[[ DATA FOR THIS TASK open ]]

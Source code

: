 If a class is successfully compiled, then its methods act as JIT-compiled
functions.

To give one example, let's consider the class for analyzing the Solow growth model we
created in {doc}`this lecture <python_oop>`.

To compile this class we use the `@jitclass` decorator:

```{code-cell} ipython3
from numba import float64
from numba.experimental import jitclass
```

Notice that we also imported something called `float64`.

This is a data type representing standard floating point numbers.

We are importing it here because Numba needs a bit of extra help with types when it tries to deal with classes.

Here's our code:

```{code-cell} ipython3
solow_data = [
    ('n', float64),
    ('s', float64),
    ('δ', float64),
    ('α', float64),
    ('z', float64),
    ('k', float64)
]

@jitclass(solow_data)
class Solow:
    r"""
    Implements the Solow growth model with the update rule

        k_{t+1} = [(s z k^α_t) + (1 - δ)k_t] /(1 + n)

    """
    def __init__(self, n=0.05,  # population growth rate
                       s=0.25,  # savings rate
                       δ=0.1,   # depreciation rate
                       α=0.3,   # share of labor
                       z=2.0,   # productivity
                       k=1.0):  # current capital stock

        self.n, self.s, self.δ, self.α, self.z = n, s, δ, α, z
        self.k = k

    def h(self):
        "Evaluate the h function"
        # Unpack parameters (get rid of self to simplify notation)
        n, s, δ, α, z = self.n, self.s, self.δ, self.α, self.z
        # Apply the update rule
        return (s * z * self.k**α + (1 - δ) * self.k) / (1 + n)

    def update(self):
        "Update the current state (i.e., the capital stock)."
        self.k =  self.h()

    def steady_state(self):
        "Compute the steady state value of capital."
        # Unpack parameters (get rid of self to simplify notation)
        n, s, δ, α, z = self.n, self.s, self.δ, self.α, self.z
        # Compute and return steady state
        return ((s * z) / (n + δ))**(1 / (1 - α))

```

[[ DATA FOR THIS TASK closed ]]
[[ DATA FOR THIS TASK open ]]

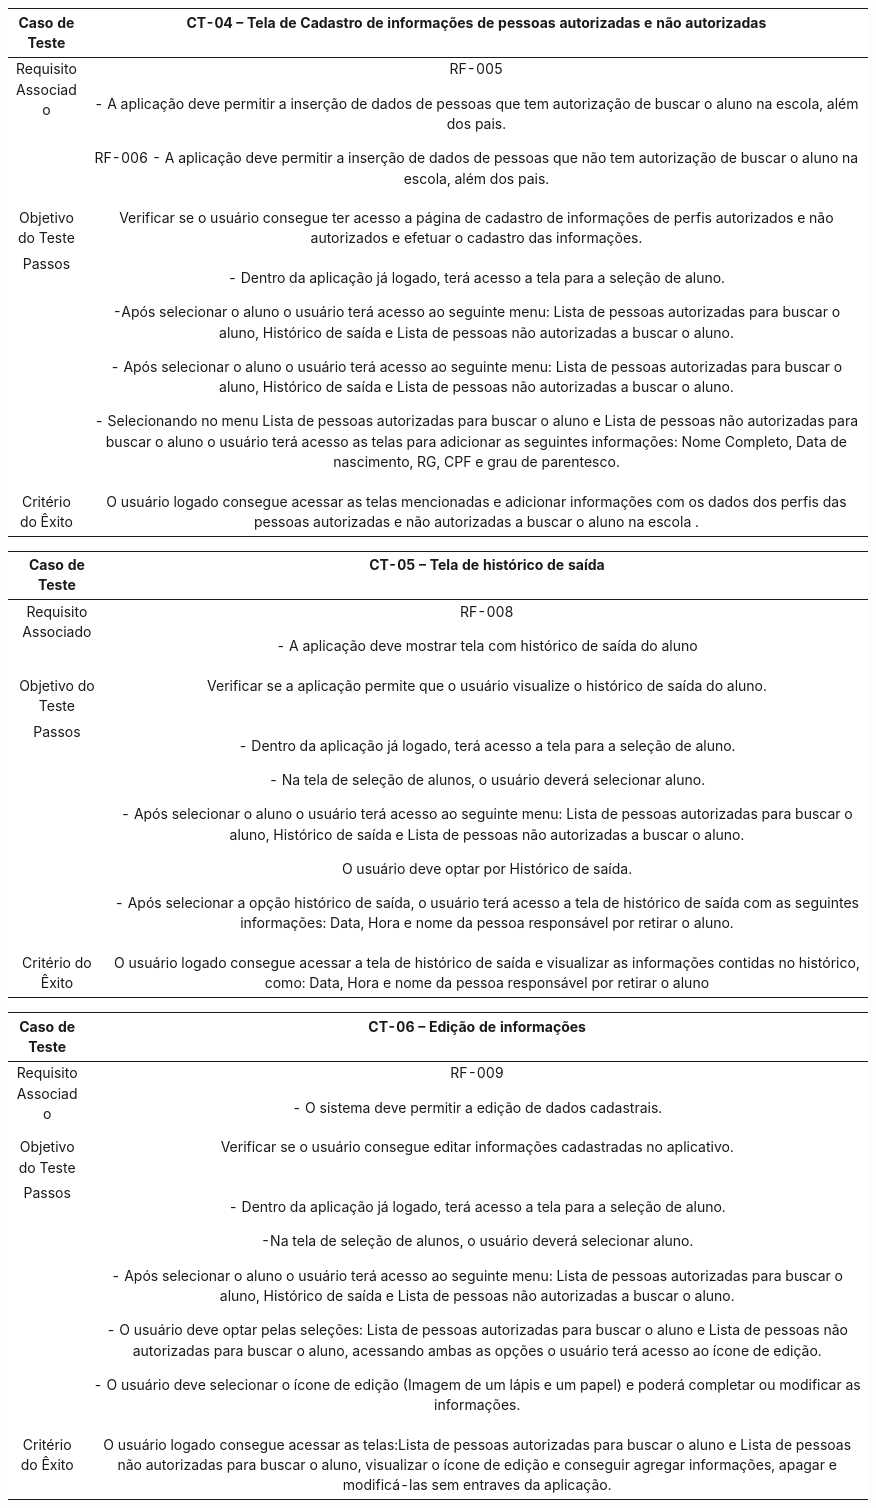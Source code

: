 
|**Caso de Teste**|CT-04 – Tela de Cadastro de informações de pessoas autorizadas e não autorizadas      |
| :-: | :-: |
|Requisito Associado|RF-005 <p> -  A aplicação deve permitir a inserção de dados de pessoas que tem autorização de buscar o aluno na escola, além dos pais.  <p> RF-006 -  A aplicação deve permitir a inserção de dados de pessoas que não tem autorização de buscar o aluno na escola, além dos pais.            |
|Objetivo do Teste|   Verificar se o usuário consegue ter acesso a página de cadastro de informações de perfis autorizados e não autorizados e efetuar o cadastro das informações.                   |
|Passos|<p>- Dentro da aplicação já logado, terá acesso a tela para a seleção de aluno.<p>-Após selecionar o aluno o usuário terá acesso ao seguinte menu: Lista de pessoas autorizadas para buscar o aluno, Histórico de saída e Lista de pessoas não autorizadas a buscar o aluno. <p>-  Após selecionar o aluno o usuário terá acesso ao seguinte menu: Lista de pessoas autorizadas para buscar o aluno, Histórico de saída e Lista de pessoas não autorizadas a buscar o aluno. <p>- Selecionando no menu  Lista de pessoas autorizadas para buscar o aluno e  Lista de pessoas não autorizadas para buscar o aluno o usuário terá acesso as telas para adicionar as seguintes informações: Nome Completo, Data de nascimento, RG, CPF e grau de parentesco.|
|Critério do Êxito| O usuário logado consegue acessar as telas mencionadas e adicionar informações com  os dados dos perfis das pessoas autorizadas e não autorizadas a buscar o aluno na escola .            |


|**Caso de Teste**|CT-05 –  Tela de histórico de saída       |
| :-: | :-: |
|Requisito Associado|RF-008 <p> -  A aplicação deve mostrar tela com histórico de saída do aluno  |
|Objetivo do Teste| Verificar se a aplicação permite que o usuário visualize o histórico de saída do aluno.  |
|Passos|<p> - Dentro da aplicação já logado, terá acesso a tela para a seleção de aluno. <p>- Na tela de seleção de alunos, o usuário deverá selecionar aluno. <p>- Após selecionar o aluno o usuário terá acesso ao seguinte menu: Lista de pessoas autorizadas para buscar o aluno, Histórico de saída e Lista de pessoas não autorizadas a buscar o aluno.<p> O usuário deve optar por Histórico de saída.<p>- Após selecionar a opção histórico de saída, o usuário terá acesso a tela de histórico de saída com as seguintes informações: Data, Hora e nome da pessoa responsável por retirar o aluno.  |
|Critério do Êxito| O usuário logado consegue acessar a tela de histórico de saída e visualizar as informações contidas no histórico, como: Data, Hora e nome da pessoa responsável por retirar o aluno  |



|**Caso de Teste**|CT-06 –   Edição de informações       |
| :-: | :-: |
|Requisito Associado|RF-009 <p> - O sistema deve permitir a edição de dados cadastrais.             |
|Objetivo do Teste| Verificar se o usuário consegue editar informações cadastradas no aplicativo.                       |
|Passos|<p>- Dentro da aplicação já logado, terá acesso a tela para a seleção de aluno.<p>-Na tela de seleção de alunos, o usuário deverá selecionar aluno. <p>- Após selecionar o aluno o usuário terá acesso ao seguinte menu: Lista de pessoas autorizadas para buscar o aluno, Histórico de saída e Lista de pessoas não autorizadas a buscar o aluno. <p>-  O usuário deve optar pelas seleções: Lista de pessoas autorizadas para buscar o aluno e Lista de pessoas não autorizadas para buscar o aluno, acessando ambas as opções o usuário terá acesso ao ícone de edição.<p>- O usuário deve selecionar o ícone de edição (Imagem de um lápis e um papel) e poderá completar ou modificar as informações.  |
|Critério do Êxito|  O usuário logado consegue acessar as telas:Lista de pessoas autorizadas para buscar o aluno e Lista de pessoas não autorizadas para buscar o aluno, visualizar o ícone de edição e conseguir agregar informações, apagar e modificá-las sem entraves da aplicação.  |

[[ DATA FOR THIS TASK closed ]]
[[ DATA FOR THIS TASK open ]]

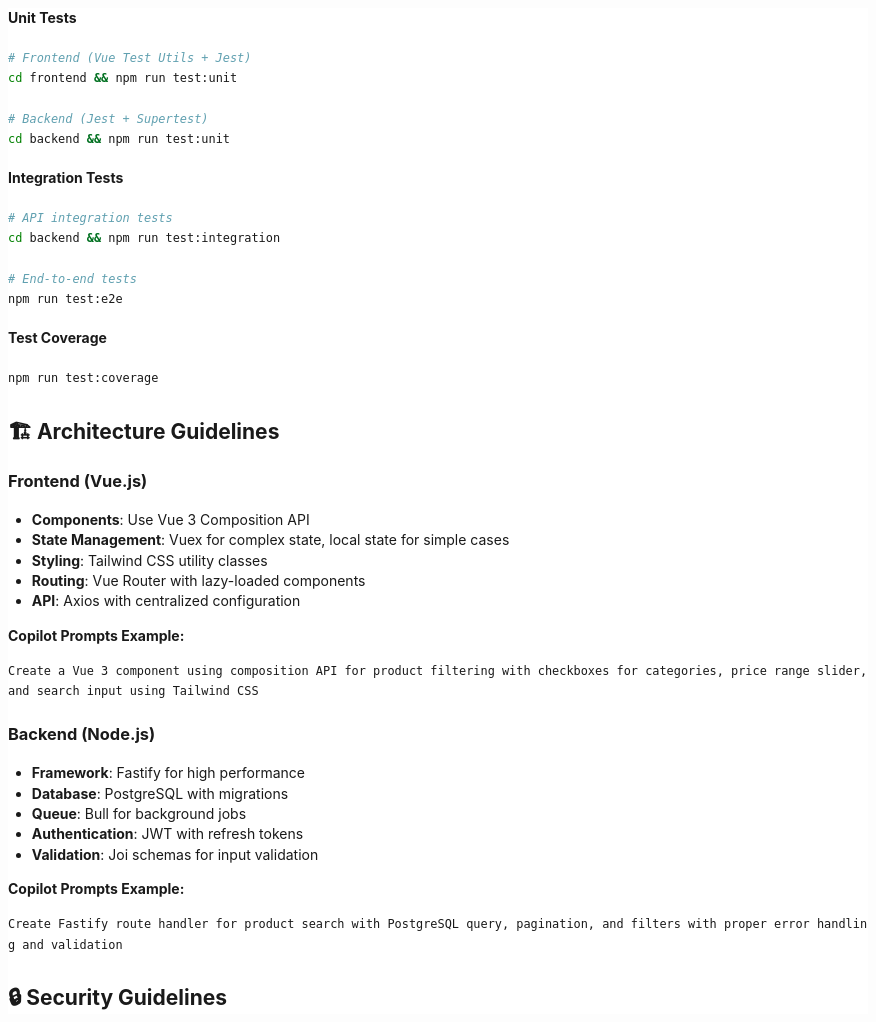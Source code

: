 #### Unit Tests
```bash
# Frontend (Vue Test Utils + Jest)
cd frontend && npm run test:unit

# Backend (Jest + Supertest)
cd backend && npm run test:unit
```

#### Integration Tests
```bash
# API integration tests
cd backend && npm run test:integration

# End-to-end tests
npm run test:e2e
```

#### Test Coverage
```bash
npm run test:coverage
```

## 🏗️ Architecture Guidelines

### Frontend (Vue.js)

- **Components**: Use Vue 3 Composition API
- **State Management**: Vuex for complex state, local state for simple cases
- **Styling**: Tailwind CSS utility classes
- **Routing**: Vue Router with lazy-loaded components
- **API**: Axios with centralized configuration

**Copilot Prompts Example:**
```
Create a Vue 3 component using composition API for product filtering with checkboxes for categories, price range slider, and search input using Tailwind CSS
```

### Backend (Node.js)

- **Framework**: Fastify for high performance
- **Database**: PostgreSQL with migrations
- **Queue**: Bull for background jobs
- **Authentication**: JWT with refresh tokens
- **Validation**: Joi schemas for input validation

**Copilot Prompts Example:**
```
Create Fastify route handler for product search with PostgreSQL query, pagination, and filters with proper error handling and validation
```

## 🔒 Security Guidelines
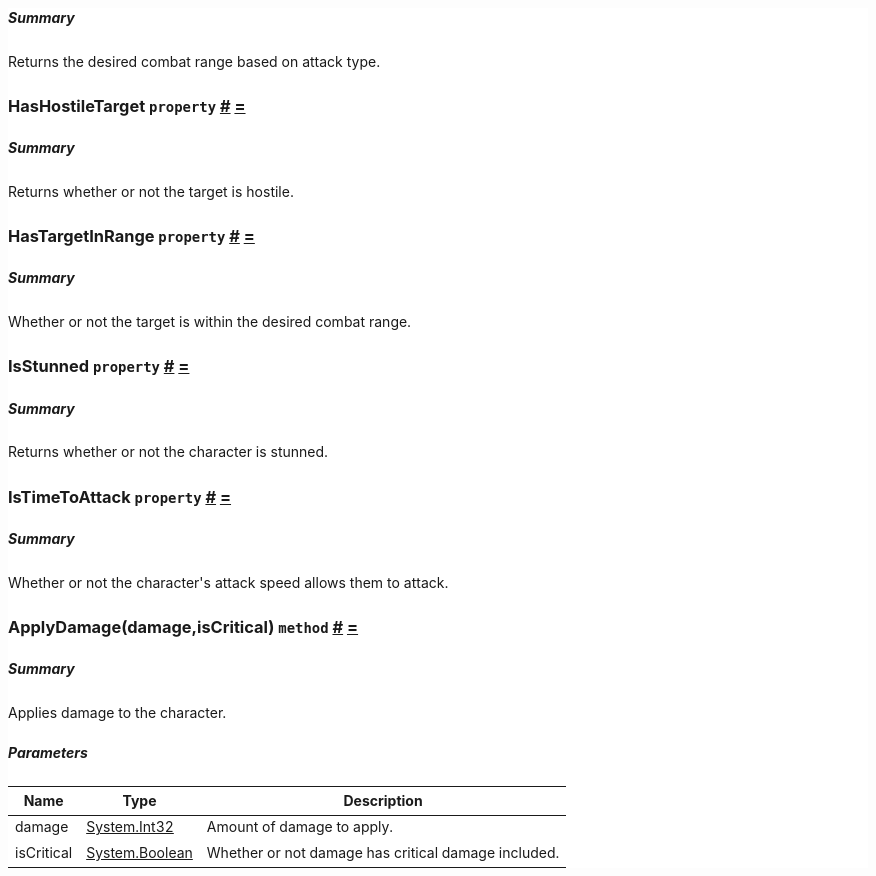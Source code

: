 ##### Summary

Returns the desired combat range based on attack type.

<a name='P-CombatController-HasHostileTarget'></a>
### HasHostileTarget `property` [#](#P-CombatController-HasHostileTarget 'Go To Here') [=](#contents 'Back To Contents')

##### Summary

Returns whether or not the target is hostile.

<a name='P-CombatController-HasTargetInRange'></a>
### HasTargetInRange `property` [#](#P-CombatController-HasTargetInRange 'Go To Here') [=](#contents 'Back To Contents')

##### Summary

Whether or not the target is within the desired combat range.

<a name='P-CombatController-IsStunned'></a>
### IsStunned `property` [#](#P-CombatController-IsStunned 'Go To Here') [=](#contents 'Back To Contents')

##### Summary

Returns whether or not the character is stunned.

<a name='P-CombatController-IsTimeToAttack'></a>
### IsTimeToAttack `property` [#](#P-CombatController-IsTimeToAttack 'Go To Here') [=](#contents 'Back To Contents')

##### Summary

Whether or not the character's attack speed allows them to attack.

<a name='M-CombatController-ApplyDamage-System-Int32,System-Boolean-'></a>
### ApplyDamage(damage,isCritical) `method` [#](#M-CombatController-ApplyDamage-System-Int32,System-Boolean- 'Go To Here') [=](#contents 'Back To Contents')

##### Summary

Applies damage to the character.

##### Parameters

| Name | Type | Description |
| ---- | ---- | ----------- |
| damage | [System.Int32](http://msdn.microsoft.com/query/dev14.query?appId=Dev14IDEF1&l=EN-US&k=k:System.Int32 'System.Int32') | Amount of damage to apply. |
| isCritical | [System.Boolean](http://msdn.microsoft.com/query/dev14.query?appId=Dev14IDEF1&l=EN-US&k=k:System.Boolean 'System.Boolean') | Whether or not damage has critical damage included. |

[[ DATA FOR THIS TASK closed ]]

▶ ASSIGNMENT
If a line in the entries contains "desired", copy it.

▶ REPLY TO THE EXERCISE
Returns the desired combat range based on attack type.
Whether or not the target is within the desired combat range.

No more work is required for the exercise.